Le savon, un cosmétique-diagnostic pour dépression sévère

Françoise Sagan n’est pas psychiatre, mais elle en connaît un rayon en matière de dépression. Imaginez un journaliste parisien, Gilles, de talent médiocre, vivant en couple avec un joli mannequin, la « belle Eloïse », à l’intelligence… médiocre. Alors qu’il mène une vie gentiment dissolue, il sombre, tout à coup, dans une dépression noire.1 Plus rien ne lui fait désormais envie...

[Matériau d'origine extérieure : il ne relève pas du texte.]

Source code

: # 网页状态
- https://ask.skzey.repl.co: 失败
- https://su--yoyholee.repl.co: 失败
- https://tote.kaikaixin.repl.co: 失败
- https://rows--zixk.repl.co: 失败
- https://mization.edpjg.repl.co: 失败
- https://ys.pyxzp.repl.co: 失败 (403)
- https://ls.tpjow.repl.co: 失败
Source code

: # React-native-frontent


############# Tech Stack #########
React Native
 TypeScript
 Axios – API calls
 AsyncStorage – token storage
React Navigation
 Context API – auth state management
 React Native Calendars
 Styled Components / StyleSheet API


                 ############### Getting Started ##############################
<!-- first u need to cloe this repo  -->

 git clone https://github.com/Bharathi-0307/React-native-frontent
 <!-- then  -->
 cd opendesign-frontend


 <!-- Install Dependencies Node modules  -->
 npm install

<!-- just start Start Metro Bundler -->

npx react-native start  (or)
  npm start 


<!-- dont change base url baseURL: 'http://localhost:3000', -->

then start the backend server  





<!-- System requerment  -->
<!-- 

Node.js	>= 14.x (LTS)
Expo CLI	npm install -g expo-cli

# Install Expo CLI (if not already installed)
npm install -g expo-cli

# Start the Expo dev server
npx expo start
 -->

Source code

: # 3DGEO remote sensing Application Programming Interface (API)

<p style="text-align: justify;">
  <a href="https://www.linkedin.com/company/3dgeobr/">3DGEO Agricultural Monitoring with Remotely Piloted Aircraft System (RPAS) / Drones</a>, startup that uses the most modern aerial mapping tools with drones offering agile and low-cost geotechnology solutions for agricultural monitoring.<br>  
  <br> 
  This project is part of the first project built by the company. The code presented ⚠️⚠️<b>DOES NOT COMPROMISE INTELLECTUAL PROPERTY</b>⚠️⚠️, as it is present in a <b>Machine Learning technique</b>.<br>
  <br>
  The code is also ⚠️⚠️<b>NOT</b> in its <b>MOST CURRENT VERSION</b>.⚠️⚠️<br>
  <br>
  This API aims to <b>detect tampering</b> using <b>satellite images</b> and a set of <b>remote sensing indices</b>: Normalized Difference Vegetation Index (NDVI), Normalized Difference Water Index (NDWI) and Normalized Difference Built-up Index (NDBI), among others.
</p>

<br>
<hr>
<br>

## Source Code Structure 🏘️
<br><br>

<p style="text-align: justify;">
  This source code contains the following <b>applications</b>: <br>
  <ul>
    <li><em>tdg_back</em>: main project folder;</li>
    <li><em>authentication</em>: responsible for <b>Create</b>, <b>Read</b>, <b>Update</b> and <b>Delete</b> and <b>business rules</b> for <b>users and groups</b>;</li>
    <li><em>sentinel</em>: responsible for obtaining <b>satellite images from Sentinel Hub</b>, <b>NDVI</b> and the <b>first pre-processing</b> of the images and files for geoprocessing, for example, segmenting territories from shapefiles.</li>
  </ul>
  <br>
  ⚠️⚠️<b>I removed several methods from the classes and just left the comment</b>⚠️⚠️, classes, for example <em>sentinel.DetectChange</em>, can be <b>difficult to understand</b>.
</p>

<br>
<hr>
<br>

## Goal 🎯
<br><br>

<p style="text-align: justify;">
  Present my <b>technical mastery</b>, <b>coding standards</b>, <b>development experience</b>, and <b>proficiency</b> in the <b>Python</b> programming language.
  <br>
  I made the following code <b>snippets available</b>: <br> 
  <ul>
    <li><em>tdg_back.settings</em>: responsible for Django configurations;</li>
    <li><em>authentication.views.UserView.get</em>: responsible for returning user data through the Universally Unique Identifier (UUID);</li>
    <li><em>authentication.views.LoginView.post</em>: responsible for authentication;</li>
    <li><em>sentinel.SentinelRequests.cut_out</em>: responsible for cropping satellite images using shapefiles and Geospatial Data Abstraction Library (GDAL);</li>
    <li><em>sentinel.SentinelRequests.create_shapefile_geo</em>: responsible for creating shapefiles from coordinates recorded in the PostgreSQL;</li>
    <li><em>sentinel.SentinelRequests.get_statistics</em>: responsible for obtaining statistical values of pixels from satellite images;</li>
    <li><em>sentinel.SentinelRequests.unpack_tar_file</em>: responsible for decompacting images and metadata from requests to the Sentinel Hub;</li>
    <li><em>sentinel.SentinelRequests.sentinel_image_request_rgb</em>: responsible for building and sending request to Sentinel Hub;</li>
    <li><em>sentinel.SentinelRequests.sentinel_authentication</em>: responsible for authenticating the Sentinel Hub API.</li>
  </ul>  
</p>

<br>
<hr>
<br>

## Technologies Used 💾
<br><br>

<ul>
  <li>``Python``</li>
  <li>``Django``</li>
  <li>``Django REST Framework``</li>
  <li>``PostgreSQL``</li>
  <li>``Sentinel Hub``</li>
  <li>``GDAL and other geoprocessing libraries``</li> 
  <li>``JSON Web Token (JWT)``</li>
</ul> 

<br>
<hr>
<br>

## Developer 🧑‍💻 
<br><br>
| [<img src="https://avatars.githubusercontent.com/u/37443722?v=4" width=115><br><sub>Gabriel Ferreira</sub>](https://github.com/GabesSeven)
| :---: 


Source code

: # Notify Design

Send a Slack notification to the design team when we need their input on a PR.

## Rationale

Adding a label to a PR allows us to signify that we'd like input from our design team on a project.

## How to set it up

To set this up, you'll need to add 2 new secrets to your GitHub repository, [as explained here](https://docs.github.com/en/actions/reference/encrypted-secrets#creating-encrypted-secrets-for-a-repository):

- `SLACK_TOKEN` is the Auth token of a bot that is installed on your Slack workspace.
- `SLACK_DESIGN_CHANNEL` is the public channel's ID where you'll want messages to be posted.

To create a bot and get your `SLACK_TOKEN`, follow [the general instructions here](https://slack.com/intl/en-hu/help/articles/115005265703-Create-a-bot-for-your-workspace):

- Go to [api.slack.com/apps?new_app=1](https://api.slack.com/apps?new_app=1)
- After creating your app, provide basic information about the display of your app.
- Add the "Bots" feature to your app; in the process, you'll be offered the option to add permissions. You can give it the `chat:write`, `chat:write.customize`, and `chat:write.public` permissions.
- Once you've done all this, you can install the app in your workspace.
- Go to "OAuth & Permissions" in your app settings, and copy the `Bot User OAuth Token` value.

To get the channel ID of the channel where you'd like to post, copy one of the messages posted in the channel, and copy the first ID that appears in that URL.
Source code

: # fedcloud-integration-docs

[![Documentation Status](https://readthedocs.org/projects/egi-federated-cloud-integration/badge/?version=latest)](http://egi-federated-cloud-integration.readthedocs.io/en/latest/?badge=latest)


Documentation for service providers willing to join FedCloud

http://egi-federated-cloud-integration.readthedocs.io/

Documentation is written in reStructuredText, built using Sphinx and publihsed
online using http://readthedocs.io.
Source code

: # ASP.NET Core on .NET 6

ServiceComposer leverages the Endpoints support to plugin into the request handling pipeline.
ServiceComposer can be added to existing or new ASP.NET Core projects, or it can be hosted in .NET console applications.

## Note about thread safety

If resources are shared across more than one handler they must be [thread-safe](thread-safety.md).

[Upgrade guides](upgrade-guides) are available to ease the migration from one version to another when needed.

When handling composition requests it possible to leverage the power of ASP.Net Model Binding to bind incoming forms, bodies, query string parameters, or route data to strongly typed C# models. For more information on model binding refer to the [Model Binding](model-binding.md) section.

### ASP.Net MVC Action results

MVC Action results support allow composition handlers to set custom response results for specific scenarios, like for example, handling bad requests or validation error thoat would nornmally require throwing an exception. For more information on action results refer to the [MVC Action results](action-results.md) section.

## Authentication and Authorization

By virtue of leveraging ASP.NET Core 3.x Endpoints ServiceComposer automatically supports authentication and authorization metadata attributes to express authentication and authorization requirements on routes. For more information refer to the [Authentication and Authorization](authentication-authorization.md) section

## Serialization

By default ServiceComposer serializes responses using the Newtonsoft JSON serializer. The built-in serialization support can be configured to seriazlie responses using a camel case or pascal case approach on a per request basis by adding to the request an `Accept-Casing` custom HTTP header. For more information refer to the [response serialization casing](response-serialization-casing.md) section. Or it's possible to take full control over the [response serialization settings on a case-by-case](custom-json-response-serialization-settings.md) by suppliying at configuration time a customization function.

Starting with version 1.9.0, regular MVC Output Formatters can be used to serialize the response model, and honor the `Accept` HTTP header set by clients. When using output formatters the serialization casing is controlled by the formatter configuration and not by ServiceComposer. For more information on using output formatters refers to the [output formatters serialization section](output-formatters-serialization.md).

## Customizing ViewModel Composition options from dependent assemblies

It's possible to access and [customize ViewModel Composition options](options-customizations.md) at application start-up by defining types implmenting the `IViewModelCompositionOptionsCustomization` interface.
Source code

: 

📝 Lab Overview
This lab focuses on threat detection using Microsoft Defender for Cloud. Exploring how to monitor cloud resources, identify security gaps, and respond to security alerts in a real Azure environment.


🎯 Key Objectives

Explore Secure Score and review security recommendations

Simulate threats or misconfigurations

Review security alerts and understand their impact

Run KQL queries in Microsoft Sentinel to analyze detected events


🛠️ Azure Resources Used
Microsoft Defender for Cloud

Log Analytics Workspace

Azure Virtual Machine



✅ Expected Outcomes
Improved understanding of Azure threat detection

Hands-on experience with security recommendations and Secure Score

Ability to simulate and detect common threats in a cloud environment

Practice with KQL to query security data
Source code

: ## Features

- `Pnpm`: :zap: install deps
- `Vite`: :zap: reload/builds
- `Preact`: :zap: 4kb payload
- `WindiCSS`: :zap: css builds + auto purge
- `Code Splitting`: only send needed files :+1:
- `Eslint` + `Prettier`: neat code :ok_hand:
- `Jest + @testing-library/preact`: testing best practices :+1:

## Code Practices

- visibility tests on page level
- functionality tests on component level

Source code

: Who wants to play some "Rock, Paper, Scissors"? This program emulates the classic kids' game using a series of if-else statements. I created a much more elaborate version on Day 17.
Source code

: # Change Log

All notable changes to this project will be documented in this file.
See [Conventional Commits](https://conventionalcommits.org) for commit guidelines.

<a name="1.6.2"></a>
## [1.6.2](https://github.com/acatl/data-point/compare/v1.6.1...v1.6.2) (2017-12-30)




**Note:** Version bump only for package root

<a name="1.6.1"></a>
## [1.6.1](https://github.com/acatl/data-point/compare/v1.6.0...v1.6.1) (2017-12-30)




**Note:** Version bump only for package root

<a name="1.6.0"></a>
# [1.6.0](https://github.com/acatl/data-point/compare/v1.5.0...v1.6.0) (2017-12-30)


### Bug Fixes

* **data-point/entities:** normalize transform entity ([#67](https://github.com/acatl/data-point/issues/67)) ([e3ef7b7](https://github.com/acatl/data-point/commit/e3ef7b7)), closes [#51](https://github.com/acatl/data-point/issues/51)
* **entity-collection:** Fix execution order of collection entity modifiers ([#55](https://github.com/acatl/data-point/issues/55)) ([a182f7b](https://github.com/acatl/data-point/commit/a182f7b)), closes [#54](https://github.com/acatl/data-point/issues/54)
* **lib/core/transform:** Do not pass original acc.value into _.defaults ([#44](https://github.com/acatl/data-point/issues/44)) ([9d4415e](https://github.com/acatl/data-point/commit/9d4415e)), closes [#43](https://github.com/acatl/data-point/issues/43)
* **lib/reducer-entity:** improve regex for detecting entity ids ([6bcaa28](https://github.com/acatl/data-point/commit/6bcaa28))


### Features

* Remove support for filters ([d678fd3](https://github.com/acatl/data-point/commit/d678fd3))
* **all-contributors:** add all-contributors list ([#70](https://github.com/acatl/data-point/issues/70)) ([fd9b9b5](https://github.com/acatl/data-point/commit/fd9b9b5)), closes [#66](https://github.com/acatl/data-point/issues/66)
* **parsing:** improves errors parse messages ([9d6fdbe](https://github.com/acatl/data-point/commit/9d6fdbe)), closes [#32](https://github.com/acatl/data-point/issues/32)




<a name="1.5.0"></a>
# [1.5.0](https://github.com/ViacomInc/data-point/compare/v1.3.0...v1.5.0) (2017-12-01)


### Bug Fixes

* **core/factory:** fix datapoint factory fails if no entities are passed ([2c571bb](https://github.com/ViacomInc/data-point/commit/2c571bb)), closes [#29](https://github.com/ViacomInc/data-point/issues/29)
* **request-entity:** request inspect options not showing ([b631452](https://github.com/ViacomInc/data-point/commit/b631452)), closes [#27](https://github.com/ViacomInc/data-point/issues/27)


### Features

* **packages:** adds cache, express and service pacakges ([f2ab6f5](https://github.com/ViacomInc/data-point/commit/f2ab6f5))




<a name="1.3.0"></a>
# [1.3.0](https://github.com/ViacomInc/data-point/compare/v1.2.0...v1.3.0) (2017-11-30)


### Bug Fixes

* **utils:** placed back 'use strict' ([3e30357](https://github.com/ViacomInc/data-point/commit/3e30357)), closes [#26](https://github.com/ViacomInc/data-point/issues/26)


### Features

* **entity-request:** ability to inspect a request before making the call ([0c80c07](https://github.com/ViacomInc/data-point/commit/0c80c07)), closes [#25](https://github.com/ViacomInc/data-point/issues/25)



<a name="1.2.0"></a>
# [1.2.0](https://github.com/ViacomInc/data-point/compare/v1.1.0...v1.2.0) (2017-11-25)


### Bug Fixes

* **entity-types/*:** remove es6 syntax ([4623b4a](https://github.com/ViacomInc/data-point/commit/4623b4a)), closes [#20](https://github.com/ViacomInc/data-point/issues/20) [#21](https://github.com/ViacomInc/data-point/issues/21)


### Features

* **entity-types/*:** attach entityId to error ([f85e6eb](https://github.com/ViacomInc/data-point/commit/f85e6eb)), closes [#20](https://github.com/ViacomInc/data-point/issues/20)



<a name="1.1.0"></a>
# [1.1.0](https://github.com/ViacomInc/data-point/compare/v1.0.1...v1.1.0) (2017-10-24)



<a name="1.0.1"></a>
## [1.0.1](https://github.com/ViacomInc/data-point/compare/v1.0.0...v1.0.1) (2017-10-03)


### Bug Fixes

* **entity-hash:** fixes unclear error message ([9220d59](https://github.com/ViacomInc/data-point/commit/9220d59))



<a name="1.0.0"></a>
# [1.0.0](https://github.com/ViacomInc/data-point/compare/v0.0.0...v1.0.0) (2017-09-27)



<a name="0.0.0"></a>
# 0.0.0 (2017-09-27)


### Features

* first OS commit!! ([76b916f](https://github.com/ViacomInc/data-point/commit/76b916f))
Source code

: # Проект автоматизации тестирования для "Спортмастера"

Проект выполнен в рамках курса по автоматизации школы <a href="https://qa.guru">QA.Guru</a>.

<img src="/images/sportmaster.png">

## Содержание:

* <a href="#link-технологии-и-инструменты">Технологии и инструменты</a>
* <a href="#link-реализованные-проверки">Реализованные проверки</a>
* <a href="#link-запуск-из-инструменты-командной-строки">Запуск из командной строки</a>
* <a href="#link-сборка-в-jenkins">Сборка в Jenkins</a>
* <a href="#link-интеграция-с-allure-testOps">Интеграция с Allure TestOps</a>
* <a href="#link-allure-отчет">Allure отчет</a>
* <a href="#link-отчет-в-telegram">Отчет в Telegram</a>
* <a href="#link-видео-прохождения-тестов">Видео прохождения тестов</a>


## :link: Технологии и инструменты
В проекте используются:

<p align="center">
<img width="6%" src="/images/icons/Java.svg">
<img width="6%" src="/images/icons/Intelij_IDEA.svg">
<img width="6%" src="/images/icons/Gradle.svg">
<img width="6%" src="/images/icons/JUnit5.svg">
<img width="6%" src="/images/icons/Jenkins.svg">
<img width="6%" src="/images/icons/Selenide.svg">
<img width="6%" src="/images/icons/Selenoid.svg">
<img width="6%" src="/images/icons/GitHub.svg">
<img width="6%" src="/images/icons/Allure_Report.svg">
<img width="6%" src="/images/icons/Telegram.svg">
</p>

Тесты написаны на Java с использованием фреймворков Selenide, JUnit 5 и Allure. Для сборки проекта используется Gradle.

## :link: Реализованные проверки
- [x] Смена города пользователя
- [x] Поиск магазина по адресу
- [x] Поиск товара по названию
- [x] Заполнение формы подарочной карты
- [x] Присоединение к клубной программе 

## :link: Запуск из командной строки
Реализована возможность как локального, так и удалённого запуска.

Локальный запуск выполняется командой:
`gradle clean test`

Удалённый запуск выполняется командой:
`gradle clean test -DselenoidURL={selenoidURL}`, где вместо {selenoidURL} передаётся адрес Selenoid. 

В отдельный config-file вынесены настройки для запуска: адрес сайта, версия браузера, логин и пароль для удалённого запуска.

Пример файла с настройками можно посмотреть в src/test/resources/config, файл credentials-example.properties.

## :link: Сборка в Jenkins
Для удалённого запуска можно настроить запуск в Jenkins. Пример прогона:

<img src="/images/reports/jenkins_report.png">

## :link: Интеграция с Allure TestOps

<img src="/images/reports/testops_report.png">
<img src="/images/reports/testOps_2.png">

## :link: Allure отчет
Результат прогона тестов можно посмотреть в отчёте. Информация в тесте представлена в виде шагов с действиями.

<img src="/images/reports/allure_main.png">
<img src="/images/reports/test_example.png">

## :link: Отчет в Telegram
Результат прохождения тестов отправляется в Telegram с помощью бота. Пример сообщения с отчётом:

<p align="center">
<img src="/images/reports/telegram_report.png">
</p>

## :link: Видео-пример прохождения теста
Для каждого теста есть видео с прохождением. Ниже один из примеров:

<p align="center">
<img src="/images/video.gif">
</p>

C’est un pacifique savon de couleur rose qui constitue le point de départ de la prise en considération de son état dépressif. Celui qu’il veut utiliser pour se laver les mains lui échappe et court se cacher sous le lavabo ; Gilles n’arrive pas à s’en saisir et voit dans les recoins sombres « une bête sournoise et nocturne », prête à lui mordre les extrémités. Il lui faut plusieurs tentatives pour arriver à apprivoiser le cosmétique doué d’une âme malfaisante. « Il s’était accroupi à nouveau, après avoir respiré une bonne fois comme un plongeur, et il avait attrapé le savon. » A peine saisi, le savon rose atterrit « dans la cuvette », « comme à la campagne on rejette un reptile endormi qu’on a pris pour un bout de bois. » Gilles se trouve obligé de se passer de l’eau froide sur la figure le temps de retrouver ses esprits.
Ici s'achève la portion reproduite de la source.